Frank w/ trusty typewriter at the Atlantic Ocean
photo by Luke Savisky

The Godless Church:

While I was out walking
in the God-less church
of the Gore Range,
the Rockie's Glacier's
were slowly melting
into cool clean drop-lets
feeding a cold clear
tongue of water
licking along the rocks,
flowing down
through the tundra,
past the Alpine line,
into valleys shaded
with tall trees
above moist beds,
thick with fallen leaves
already turning
back into earth.

A deer was bent,
mouth to water,
drinking...
with ears
turned hard back -
(seeing with out eyes),
...  a whole forest
knowing of my approaching.

Coming down off
the mountain I felt it
could take me
and I would not mind,
... sure, I would fight to stay alive,
as a cornered badger would, but...
I would not...  -  ultimately mind...

... not as I would if i was in a hospital bed,
bleeding from the inside out,
from something or other,
while fed Vicadin and Morphine
through a drip.

I'd rather have my bones picked
clean by ants and animal teeth.

For here in nature,
question has no reason.
But really...
 -  reason has no question.
"Is", is just -  "is".

... Every lesson is here,
in the God-less church
of the great out doors.
The last sanctuary
of the sacred.
Where the echo
of the original thought
is still sounding
without a beginning or an end.




"perfect system"

Growing up in and around the raw ocean
has had a profound effect on my life.
I have almost drowned in it,
and have also been the happiest while swimming in it.
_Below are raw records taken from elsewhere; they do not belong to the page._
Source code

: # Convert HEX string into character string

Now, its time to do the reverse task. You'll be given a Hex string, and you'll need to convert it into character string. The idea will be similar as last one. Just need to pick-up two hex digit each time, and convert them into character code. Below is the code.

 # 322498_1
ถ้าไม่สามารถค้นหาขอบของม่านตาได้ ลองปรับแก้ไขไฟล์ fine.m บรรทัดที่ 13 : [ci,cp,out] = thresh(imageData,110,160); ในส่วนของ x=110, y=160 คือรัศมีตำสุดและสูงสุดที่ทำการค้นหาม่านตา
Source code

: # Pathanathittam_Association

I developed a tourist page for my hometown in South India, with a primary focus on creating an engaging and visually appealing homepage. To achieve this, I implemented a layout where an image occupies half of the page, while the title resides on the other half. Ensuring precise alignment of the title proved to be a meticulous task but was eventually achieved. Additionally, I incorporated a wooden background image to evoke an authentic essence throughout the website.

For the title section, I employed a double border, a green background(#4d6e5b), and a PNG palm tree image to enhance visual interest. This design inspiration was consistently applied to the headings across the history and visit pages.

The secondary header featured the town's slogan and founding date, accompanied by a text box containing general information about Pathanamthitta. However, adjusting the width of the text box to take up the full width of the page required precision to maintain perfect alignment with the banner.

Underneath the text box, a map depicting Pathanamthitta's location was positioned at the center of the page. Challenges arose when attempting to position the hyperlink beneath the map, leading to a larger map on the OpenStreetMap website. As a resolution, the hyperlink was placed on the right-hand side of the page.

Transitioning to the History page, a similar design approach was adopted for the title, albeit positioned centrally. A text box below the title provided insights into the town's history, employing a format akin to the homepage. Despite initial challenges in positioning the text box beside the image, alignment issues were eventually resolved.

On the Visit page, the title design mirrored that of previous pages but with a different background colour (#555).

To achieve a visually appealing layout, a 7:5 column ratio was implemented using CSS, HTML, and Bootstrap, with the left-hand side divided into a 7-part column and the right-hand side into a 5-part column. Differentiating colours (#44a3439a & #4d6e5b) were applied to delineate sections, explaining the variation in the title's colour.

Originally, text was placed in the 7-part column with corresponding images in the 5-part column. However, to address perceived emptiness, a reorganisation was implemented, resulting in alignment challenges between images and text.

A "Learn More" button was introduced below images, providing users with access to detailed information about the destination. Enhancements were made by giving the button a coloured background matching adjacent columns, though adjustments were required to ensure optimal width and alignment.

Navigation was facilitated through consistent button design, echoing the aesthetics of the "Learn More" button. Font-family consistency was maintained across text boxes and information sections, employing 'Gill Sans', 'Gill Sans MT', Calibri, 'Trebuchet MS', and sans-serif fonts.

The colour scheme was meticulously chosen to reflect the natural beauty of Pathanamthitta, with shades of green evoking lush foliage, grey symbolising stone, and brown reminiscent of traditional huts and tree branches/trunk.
I have reverence for it's power,
while simultaneously understanding it has no malice -
it is simply pure nature.
It has no intent, it just "Is".
If I were to be drowned by her (or eaten by a bear) -
that would be a perfect death.

Nature is a perfect system.
Man's intellect is the free radical
bouncing around within this system;
This is the basis from which I view
every aspect of this life.

Zen Buddhism speaks to me the most
because it looks to nature - not man,
but I could never fully be a Buddhist because
I refuse to differentiate between
plants, animals and humans.
True - humans have some kind of "spark"
that has developed us (in our time-line)
to be able to do thing plants and animals
(in our eyes) do not, like art and philosophy.
But animals and plants are much more attune
to the real rhythms of this earth.
We don't know what to do with our spark
and are wrecking havoc on a balance that has
been tested and balanced over billions of years.
Our time here is short.

We will destroy this Eco system we now know,
I have no doubt.
Still I cannot help but be compassionately intrigued
by our wrestle with the dichotomy
between our natural self,
and our intellectual self.
Our sense of superiority,
our need to make a mark,
our fear that our life will mean nothing,
our fear of the unknown,
& our need to SEAR the earth with the
branding iron of our individuality,
so that there is a record of how deeply
we felt while we were here...
(because deep in our hearts we know that
the depths and vastness with which we feel
while being alive will be forgotten upon our death)...
...It is more than we can bear.
We try so hard to some how make our selves different,
or to make it different than it is, in a vain attempt
to make our impermanence seem less foreboding.
The human intellect is so powerful,
yet it's fear of finality or impertinence
is it's ultimate weakness.
Looking to wards an afterlife somehow seems
like a distraction from our responsibilities here in the moment.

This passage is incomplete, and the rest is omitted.